→ **PROBLEM DETAILS**: Using the data below, return every line that holds the word "layers".

=== Section Start ===

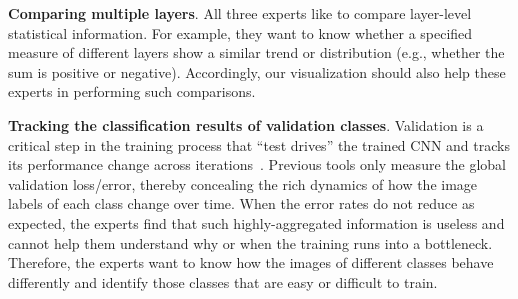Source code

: \documentclass[format=acmsmall, review=false, screen=true]{acmart}
\begin{document}

	\item \textbf{Comparing multiple layers}.
	All three experts like to compare layer-level statistical information.
	For example, they want to know whether a specified measure of different layers show a similar trend or distribution (e.g., whether the sum is positive or negative).
	Accordingly, our visualization should also help these experts in performing such comparisons.

	\item \textbf{Tracking the classification results of validation classes}.
	Validation is a critical step in the training process that ``test drives'' the trained CNN and tracks its performance change across iterations~\cite{bengio2012practical}.
	Previous tools only measure the global validation loss/error, thereby concealing the rich dynamics of how the image labels of each class change over time.
	When the error rates do not reduce as expected, the experts find that such highly-aggregated information is useless and cannot help them understand why or when the training runs into a bottleneck.
	Therefore, the experts want to know how the images of different classes behave differently and identify those classes that are easy or difficult to train.
\end{document}
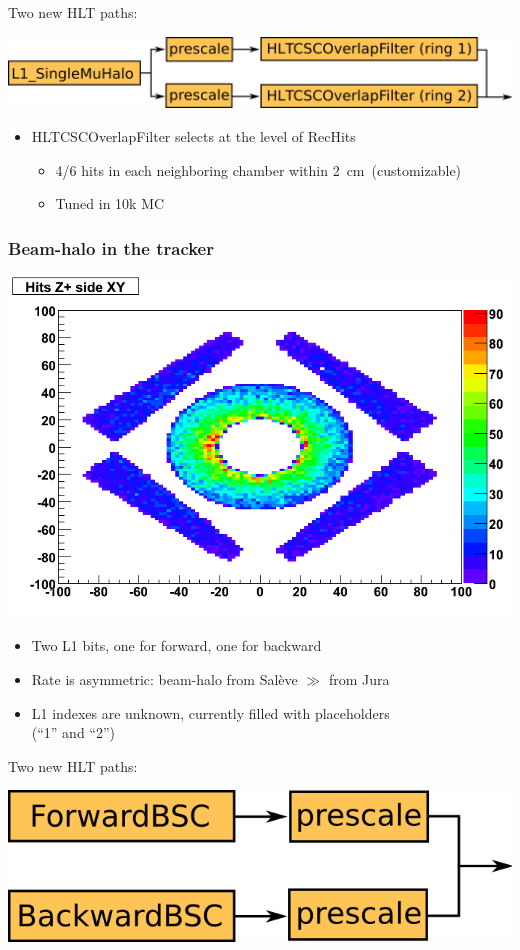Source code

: \documentclass[compress]{beamer}
\begin{document}
\begin{frame}
\vfill
Two new HLT paths:
\begin{center}
\includegraphics[height=1.3 cm]{path_beamhalo_overlap.png}
\end{center}

\vfill
\begin{itemize}
\item HLTCSCOverlapFilter selects at the level of RecHits
\begin{itemize}
\item 4/6 hits in each neighboring chamber within \mbox{2~cm (customizable)\hspace{-1 cm}}
\item Tuned in 10k MC
\end{itemize}
\end{itemize}
\end{frame}

\begin{frame}
\frametitle{Beam-halo in the tracker}

\begin{center}
\includegraphics[width=0.6\linewidth]{XYpHalo.png}
\end{center}

\vspace{-0.5 cm}
\begin{itemize}
\item Two L1 bits, one for forward, one for backward
\item Rate is asymmetric: beam-halo from Sal\`eve $\gg$ from Jura
\item L1 indexes are unknown, currently filled with placeholders \\ \hfill (``1'' and ``2'')
\end{itemize}

\vspace{-0.3 cm}
Two new HLT paths:
\begin{center}
\includegraphics[height=1.3 cm]{path_tracker_beamhalo.png}
\end{center}

\end{frame}
\end{document}

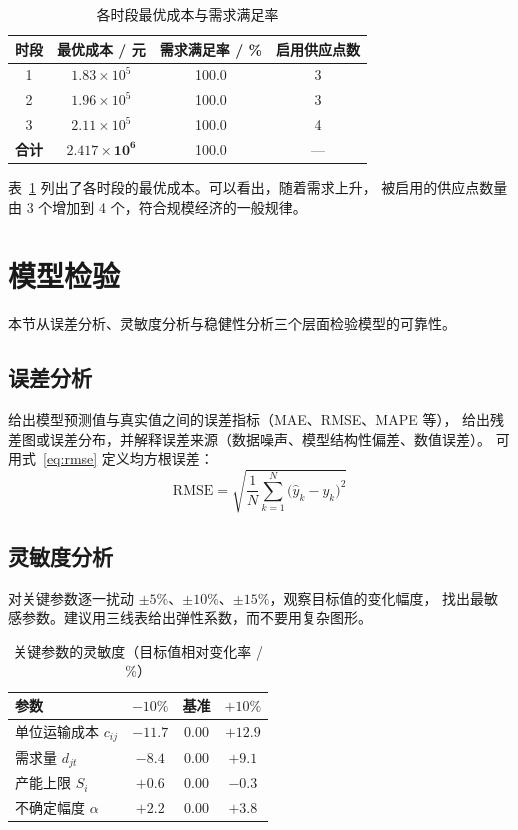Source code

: \documentclass[12pt,a4paper]{ctexart}
\begin{document}
\begin{table}[htbp]
  \centering
  \caption{各时段最优成本与需求满足率}
  \label{tab:result}
  \begin{tabular}{cccc}
    \toprule
    \textbf{时段} & \textbf{最优成本 / 元} & \textbf{需求满足率 / \%} & \textbf{启用供应点数} \\
    \midrule
    1  & $1.83\times10^{5}$ & 100.0 & 3 \\
    2  & $1.96\times10^{5}$ & 100.0 & 3 \\
    3  & $2.11\times10^{5}$ & 100.0 & 4 \\
    \textbf{合计} & $\bm{2.417\times10^{6}}$ & 100.0 & --- \\
    \bottomrule
  \end{tabular}
\end{table}

表~\ref{tab:result} 列出了各时段的最优成本。可以看出，随着需求上升，
被启用的供应点数量由 3 个增加到 4 个，符合规模经济的一般规律。

\section{模型检验}
\label{sec:validation}

本节从误差分析、灵敏度分析与稳健性分析三个层面检验模型的可靠性。

\subsection{误差分析}

给出模型预测值与真实值之间的误差指标（MAE、RMSE、MAPE 等），
给出残差图或误差分布，并解释误差来源（数据噪声、模型结构性偏差、数值误差）。
可用式~\eqref{eq:rmse} 定义均方根误差：
\begin{equation}
  \mathrm{RMSE}=\sqrt{\frac{1}{N}\sum_{k=1}^{N}\bigl(\hat{y}_k-y_k\bigr)^2}
  \label{eq:rmse}
\end{equation}

\subsection{灵敏度分析}

对关键参数逐一扰动 $\pm 5\%$、$\pm 10\%$、$\pm 15\%$，观察目标值的变化幅度，
找出最敏感参数。建议用三线表给出弹性系数，而不要用复杂图形。

\begin{table}[htbp]
  \centering
  \caption{关键参数的灵敏度（目标值相对变化率 / \%）}
  \label{tab:sensitivity}
  \begin{tabular}{lccc}
    \toprule
    \textbf{参数} & \textbf{$-10\%$} & \textbf{基准} & \textbf{$+10\%$} \\
    \midrule
    单位运输成本 $c_{ij}$ & $-11.7$ & $0.00$ & $+12.9$ \\
    需求量 $d_{jt}$       & $-8.4$  & $0.00$ & $+9.1$  \\
    产能上限 $S_i$        & $+0.6$  & $0.00$ & $-0.3$  \\
    不确定幅度 $\alpha$   & $+2.2$  & $0.00$ & $+3.8$  \\
    \bottomrule
  \end{tabular}
\end{table}
\end{document}
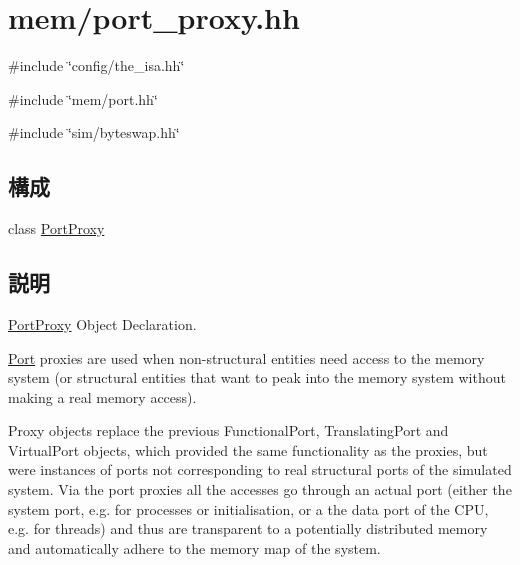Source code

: \hypertarget{port__proxy_8hh}{
\section{mem/port\_\-proxy.hh}
\label{port__proxy_8hh}
}
{\ttfamily \#include \char`\"{}config/the\_\-isa.hh\char`\"{}}\par
{\ttfamily \#include \char`\"{}mem/port.hh\char`\"{}}\par
{\ttfamily \#include \char`\"{}sim/byteswap.hh\char`\"{}}\par
\subsection*{構成}
\begin{DoxyCompactItemize}
\item 
class \hyperlink{classPortProxy}{PortProxy}
\end{DoxyCompactItemize}


\subsection{説明}
\hyperlink{classPortProxy}{PortProxy} Object Declaration.

\hyperlink{classPort}{Port} proxies are used when non-\/structural entities need access to the memory system (or structural entities that want to peak into the memory system without making a real memory access).

Proxy objects replace the previous FunctionalPort, TranslatingPort and VirtualPort objects, which provided the same functionality as the proxies, but were instances of ports not corresponding to real structural ports of the simulated system. Via the port proxies all the accesses go through an actual port (either the system port, e.g. for processes or initialisation, or a the data port of the CPU, e.g. for threads) and thus are transparent to a potentially distributed memory and automatically adhere to the memory map of the system.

=== Section End ===

→ **ANSWER FOR THE TASK**:
	\item \textbf{Comparing multiple layers}.
	For example, they want to know whether a specified measure of different layers show a similar trend or distribution (e.g., whether the sum is positive or negative).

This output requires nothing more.